Fig. 8: TIGIT controls muscle inflammation by regulating Th1 and Th17 cell differentiation epigenetically in EAM.

a Naive CD4⁺ T cells from Tigit^+/+ or Tigit^−/− mice were adoptively transferred into Rag1^−/− mice. EAM was induced as shown in Fig. 2 and treated with C646 (10 mg/kg/d) or vehicle. b–f T-bet, RORγt, IFNγ, and IL-17A expression in CD4⁺ T cells from the spleens of Tigit^+/+ or Tigit^−/− mice was measured by flow cytometry. g, h FoxP3 expression in CD4⁺ T cells was measured by flow cytometry. i NCG mice were immune reconstituted with PBMCs from five independent HC or PM patients.
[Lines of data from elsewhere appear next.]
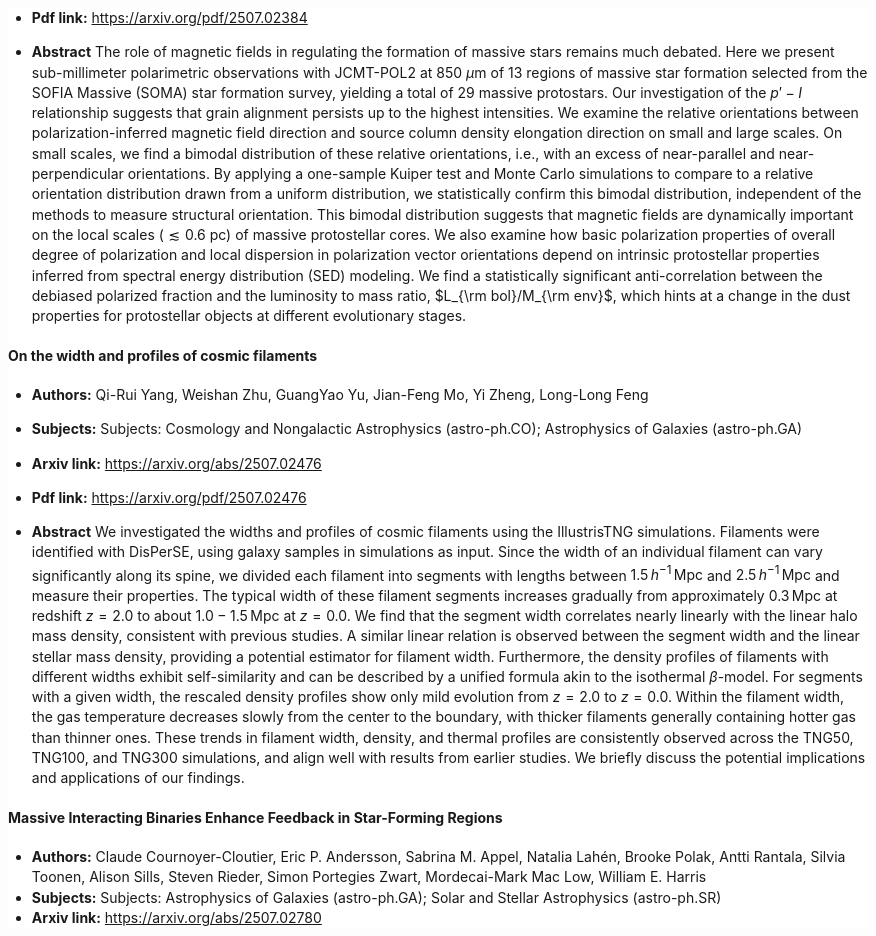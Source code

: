  - **Pdf link:** https://arxiv.org/pdf/2507.02384

 - **Abstract**
 The role of magnetic fields in regulating the formation of massive stars remains much debated. Here we present sub-millimeter polarimetric observations with JCMT-POL2 at $850\:\mu$m of 13 regions of massive star formation selected from the SOFIA Massive (SOMA) star formation survey, yielding a total of 29 massive protostars. Our investigation of the $p'-I$ relationship suggests that grain alignment persists up to the highest intensities. We examine the relative orientations between polarization-inferred magnetic field direction and source column density elongation direction on small and large scales. On small scales, we find a bimodal distribution of these relative orientations, i.e., with an excess of near-parallel and near-perpendicular orientations. By applying a one-sample Kuiper test and Monte Carlo simulations to compare to a relative orientation distribution drawn from a uniform distribution, we statistically confirm this bimodal distribution, independent of the methods to measure structural orientation. This bimodal distribution suggests that magnetic fields are dynamically important on the local scales ($\lesssim 0.6\:$pc) of massive protostellar cores. We also examine how basic polarization properties of overall degree of polarization and local dispersion in polarization vector orientations depend on intrinsic protostellar properties inferred from spectral energy distribution (SED) modeling. We find a statistically significant anti-correlation between the debiased polarized fraction and the luminosity to mass ratio, $L_{\rm bol}/M_{\rm env}$, which hints at a change in the dust properties for protostellar objects at different evolutionary stages.
#### On the width and profiles of cosmic filaments
 - **Authors:** Qi-Rui Yang, Weishan Zhu, GuangYao Yu, Jian-Feng Mo, Yi Zheng, Long-Long Feng
 - **Subjects:** Subjects:
Cosmology and Nongalactic Astrophysics (astro-ph.CO); Astrophysics of Galaxies (astro-ph.GA)
 - **Arxiv link:** https://arxiv.org/abs/2507.02476

 - **Pdf link:** https://arxiv.org/pdf/2507.02476

 - **Abstract**
 We investigated the widths and profiles of cosmic filaments using the IllustrisTNG simulations. Filaments were identified with DisPerSE, using galaxy samples in simulations as input. Since the width of an individual filament can vary significantly along its spine, we divided each filament into segments with lengths between $1.5\,h^{-1}\,\mathrm{Mpc}$ and $2.5\,h^{-1}\,\mathrm{Mpc}$ and measure their properties. The typical width of these filament segments increases gradually from approximately $0.3\,\mathrm{Mpc}$ at redshift $z = 2.0$ to about $1.0-1.5\,\mathrm{Mpc}$ at $z = 0.0$. We find that the segment width correlates nearly linearly with the linear halo mass density, consistent with previous studies. A similar linear relation is observed between the segment width and the linear stellar mass density, providing a potential estimator for filament width. Furthermore, the density profiles of filaments with different widths exhibit self-similarity and can be described by a unified formula akin to the isothermal $\beta$-model. For segments with a given width, the rescaled density profiles show only mild evolution from $z = 2.0$ to $z = 0.0$. Within the filament width, the gas temperature decreases slowly from the center to the boundary, with thicker filaments generally containing hotter gas than thinner ones. These trends in filament width, density, and thermal profiles are consistently observed across the TNG50, TNG100, and TNG300 simulations, and align well with results from earlier studies. We briefly discuss the potential implications and applications of our findings.
#### Massive Interacting Binaries Enhance Feedback in Star-Forming Regions
 - **Authors:** Claude Cournoyer-Cloutier, Eric P. Andersson, Sabrina M. Appel, Natalia Lahén, Brooke Polak, Antti Rantala, Silvia Toonen, Alison Sills, Steven Rieder, Simon Portegies Zwart, Mordecai-Mark Mac Low, William E. Harris
 - **Subjects:** Subjects:
Astrophysics of Galaxies (astro-ph.GA); Solar and Stellar Astrophysics (astro-ph.SR)
 - **Arxiv link:** https://arxiv.org/abs/2507.02780
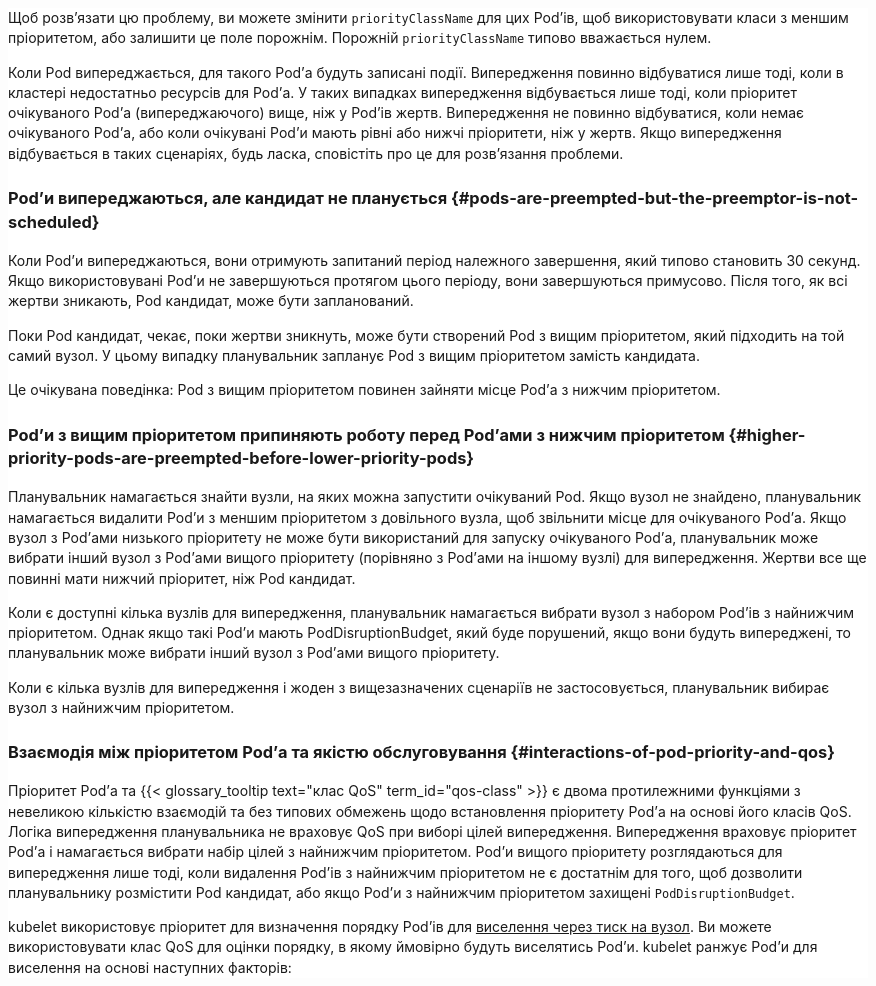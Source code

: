 Щоб розвʼязати цю проблему, ви можете змінити `priorityClassName` для цих Podʼів, щоб використовувати класи з меншим пріоритетом, або залишити це поле порожнім. Порожній `priorityClassName` типово вважається нулем.

Коли Pod випереджається, для такого Podʼа будуть записані події. Випередження повинно відбуватися лише тоді, коли в кластері недостатньо ресурсів для Podʼа. У таких випадках випередження відбувається лише тоді, коли пріоритет очікуваного Podʼа (випереджаючого) вище, ніж у Podʼів жертв. Випередження не повинно відбуватися, коли немає очікуваного Podʼа, або коли очікувані Podʼи мають рівні або нижчі пріоритети, ніж у жертв. Якщо випередження відбувається в таких сценаріях, будь ласка, сповістіть про це для розвʼязання проблеми.

### Podʼи випереджаються, але кандидат не планується {#pods-are-preempted-but-the-preemptor-is-not-scheduled}

Коли Podʼи випереджаються, вони отримують запитаний період належного завершення, який типово становить 30 секунд. Якщо використовувані Podʼи не завершуються протягом цього періоду, вони завершуються примусово. Після того, як всі жертви зникають, Pod кандидат, може бути запланований.

Поки Pod кандидат, чекає, поки жертви зникнуть, може бути створений Pod з вищим пріоритетом, який підходить на той самий вузол. У цьому випадку планувальник запланує Pod з вищим пріоритетом замість кандидата.

Це очікувана поведінка: Pod з вищим пріоритетом повинен зайняти місце Podʼа з нижчим пріоритетом.

### Podʼи з вищим пріоритетом припиняють роботу перед Podʼами з нижчим пріоритетом {#higher-priority-pods-are-preempted-before-lower-priority-pods}

Планувальник намагається знайти вузли, на яких можна запустити очікуваний Pod. Якщо вузол не знайдено, планувальник намагається видалити Podʼи з меншим пріоритетом з довільного вузла, щоб звільнити місце для очікуваного Podʼа. Якщо вузол з Podʼами низького пріоритету не може бути використаний для запуску очікуваного Podʼа, планувальник може вибрати інший вузол з Podʼами вищого пріоритету (порівняно з Podʼами на іншому вузлі) для випередження. Жертви все ще повинні мати нижчий пріоритет, ніж Pod кандидат.

Коли є доступні кілька вузлів для випередження, планувальник намагається вибрати вузол з набором Podʼів з найнижчим пріоритетом. Однак якщо такі Podʼи мають PodDisruptionBudget, який буде порушений, якщо вони будуть випереджені, то планувальник може вибрати інший вузол з Podʼами вищого пріоритету.

Коли є кілька вузлів для випередження і жоден з вищезазначених сценаріїв не застосовується, планувальник вибирає вузол з найнижчим пріоритетом.

### Взаємодія між пріоритетом Podʼа та якістю обслуговування {#interactions-of-pod-priority-and-qos}

Пріоритет Podʼа та {{< glossary_tooltip text="клас QoS" term_id="qos-class" >}} є двома протилежними функціями з невеликою кількістю взаємодій та без типових обмежень щодо встановлення пріоритету Podʼа на основі його класів QoS. Логіка випередження планувальника не враховує QoS при виборі цілей випередження. Випередження враховує пріоритет Podʼа і намагається вибрати набір цілей з найнижчим пріоритетом. Podʼи вищого пріоритету розглядаються для випередження лише тоді, коли видалення Podʼів з найнижчим пріоритетом не є достатнім для того, щоб дозволити планувальнику розмістити Pod кандидат, або якщо Podʼи з найнижчим пріоритетом захищені `PodDisruptionBudget`.

kubelet використовує пріоритет для визначення порядку Podʼів для [виселення через тиск на вузол](/uk/docs/concepts/scheduling-eviction/node-pressure-eviction/). Ви можете використовувати клас QoS для оцінки порядку, в якому ймовірно будуть виселятись Podʼи. kubelet ранжує Podʼи для виселення на основі наступних факторів:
Four weeks later, the mice were treated with C646 (10 mg/kg/d) for 2 weeks. j Muscle strength of mice that received HC or PM PBMCs treated with vehicle or C646. k HE staining and histological score of muscle (quadriceps) sections from mice that received HC or PM PBMCs treated with vehicle or C646. Original magnification: ×100. l, m Image showing spleen size in mice that received HC or PM PBMCs treated with vehicle or C646. Spleen weight index was calculated by dividing spleen weight (mg) by body weight (g). n, o IFNγ and IL-17A expression in CD4⁺ T cells from the spleen was measured by flow cytometry. c, d, f, h n = four biologically independent replicates. j, k, m, n n = five biologically independent replicates from five individual mice per group. All data are mean ± SEM. Statistics were done by one-way ANOVA followed by adjustments for multiple comparisons.